St. Mark Community Garden was established in 2010.  It is a tranquil yet busy, dusty and sometimes dirty, fun and rewarding, beautiful and weedy acre of land behind our church.  When spring is cold and wet it can feel like it takes forever for crops to start growing and the weeds take off WAY BEFORE the crops get big enough to survive around them.  Other years it dries out fast and we scramble to get the irrigation started so the crops we have planted don’t die.  The rabbits are a constant problem and rarely allow us to grow many green beans to maturity.  And with all that, it is a slice of heaven on earth.

Each year is a different story.  This year the potatoes were great, and the carrots were terrible.  Last year the carrots were outstanding, and the potatoes were so-so.  Cucumbers are usually a struggle and then one year we will have bushels of them.  Some years we have endless broccoli, and other times it gets aphids and can’t be used.  The funny thing is that the work we put into it is always the same, the seeds and plant starts are almost always the same, and the weather is the weather. And at the end of each season we have donated over 10,000 pounds of produce to the Thurston County Food Bank

Gary Delozier is our head gardener and is usually at the garden EVERY morning from March through October.  The garden is then tilled in the fall.   Gary weighs and tallies up all the totals of produce and prepares a report which is reviewed by the garden committee in January at our annual meeting.  He takes a week or two off and then begins preparations for the next growing season.    Plants are started indoors January – March.  If you look in the windows on the south side of the Education building February through May, you will see baby cabbage, broccoli, peppers, tomatoes, celery, cucumbers and squash.

46 raised beds are adopted each March mostly by community members, and a few church members.

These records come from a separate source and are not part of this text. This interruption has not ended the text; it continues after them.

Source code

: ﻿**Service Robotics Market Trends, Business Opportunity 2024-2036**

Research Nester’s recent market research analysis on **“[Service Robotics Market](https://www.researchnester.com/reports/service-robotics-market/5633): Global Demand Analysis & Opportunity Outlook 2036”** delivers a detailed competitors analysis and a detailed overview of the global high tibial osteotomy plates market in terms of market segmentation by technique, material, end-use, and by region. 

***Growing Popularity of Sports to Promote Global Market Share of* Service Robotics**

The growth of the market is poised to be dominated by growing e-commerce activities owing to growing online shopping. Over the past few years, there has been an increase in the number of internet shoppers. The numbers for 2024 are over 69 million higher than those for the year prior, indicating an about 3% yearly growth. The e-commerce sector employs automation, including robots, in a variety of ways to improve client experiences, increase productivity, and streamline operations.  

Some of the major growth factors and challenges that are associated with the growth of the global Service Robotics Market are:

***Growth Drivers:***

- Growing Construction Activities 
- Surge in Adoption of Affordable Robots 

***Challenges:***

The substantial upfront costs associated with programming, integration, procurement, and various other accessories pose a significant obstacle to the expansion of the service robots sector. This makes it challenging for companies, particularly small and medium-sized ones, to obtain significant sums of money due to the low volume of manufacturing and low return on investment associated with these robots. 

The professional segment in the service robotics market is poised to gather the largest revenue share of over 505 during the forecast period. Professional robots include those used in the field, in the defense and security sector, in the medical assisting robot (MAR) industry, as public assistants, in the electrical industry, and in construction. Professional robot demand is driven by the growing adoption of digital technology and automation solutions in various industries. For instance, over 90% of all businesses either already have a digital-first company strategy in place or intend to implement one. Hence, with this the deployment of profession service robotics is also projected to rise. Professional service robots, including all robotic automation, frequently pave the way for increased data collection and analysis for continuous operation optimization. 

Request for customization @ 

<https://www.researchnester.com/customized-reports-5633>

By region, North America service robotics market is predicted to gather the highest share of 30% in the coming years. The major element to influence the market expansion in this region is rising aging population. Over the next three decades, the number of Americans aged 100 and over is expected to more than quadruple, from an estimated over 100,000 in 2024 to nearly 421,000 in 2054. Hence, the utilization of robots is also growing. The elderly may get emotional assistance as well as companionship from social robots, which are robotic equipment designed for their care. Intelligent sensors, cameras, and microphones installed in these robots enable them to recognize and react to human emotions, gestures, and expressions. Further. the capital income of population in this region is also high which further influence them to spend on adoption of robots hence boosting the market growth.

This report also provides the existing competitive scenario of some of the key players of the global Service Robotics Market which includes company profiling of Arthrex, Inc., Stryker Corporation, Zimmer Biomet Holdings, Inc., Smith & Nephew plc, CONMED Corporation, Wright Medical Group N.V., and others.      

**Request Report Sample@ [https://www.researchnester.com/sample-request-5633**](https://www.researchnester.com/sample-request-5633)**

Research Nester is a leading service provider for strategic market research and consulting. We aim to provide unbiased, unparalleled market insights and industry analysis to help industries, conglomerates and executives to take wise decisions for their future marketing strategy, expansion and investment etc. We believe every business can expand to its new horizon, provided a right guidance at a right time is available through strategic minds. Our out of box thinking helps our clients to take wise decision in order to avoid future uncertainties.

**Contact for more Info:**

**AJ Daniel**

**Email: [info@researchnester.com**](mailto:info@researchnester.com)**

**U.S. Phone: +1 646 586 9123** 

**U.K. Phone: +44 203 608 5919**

The church supplies the water in our drip irrigation system.  All those that adopt beds keep that produce, and then work 10 hours each summer in the Food Bank’s one-acre garden, usually at every other weekend work parties.  Earla F provides snacks for most work parties, and the highlight is her home-made muffins which are heavenly.

Who is on the garden committee?  Anyone who would like to be!!  Who works in the garden?  Anyone that would like to!  This summer we had two energetic young men interns – grandsons of Earla Ferry (Gavin) and Kristina Tamm-Finnerud (Logan).  They worked hard and enjoyed themselves also.

The growing season is wrapping up now in October, but the winter squash still needs to be harvested after the first frost.  Look for Gary’s silver truck parked in front of GUS (Garden Utility Shed) and if he is there, something is still happening in the garden.